> [Activity]
Without the pictures, return each record as it appears.

> [Exercise material]

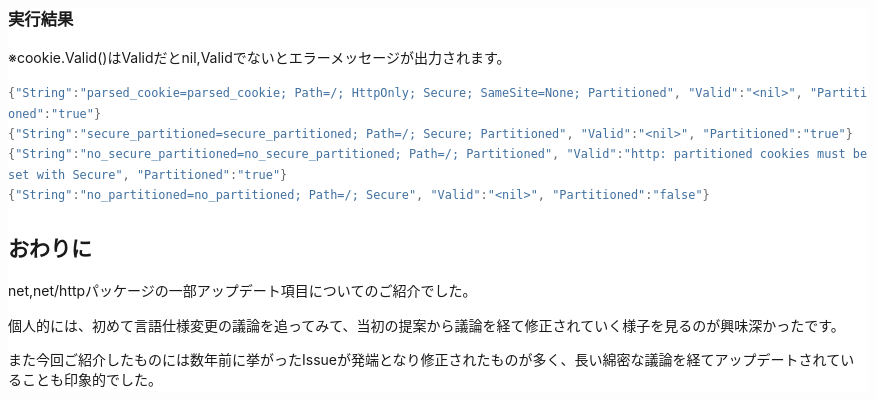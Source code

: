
 ```go
```

### 実行結果

※cookie.Valid()はValidだとnil,Validでないとエラーメッセージが出力されます。

```go
{"String":"parsed_cookie=parsed_cookie; Path=/; HttpOnly; Secure; SameSite=None; Partitioned", "Valid":"<nil>", "Partitioned":"true"}
{"String":"secure_partitioned=secure_partitioned; Path=/; Secure; Partitioned", "Valid":"<nil>", "Partitioned":"true"}
{"String":"no_secure_partitioned=no_secure_partitioned; Path=/; Partitioned", "Valid":"http: partitioned cookies must be set with Secure", "Partitioned":"true"}
{"String":"no_partitioned=no_partitioned; Path=/; Secure", "Valid":"<nil>", "Partitioned":"false"}
```

## おわりに

net,net/httpパッケージの一部アップデート項目についてのご紹介でした。

個人的には、初めて言語仕様変更の議論を追ってみて、当初の提案から議論を経て修正されていく様子を見るのが興味深かったです。

また今回ご紹介したものには数年前に挙がったIssueが発端となり修正されたものが多く、長い綿密な議論を経てアップデートされていることも印象的でした。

> [Exercise output]
Source code

:
 ```go
```

### 実行結果

※cookie.Valid()はValidだとnil,Validでないとエラーメッセージが出力されます。

```go
{"String":"parsed_cookie=parsed_cookie; Path=/; HttpOnly; Secure; SameSite=None; Partitioned", "Valid":"<nil>", "Partitioned":"true"}
{"String":"secure_partitioned=secure_partitioned; Path=/; Secure; Partitioned", "Valid":"<nil>", "Partitioned":"true"}
{"String":"no_secure_partitioned=no_secure_partitioned; Path=/; Partitioned", "Valid":"http: partitioned cookies must be set with Secure", "Partitioned":"true"}
{"String":"no_partitioned=no_partitioned; Path=/; Secure", "Valid":"<nil>", "Partitioned":"false"}
```

## おわりに

net,net/httpパッケージの一部アップデート項目についてのご紹介でした。

個人的には、初めて言語仕様変更の議論を追ってみて、当初の提案から議論を経て修正されていく様子を見るのが興味深かったです。

また今回ご紹介したものには数年前に挙がったIssueが発端となり修正されたものが多く、長い綿密な議論を経てアップデートされていることも印象的でした。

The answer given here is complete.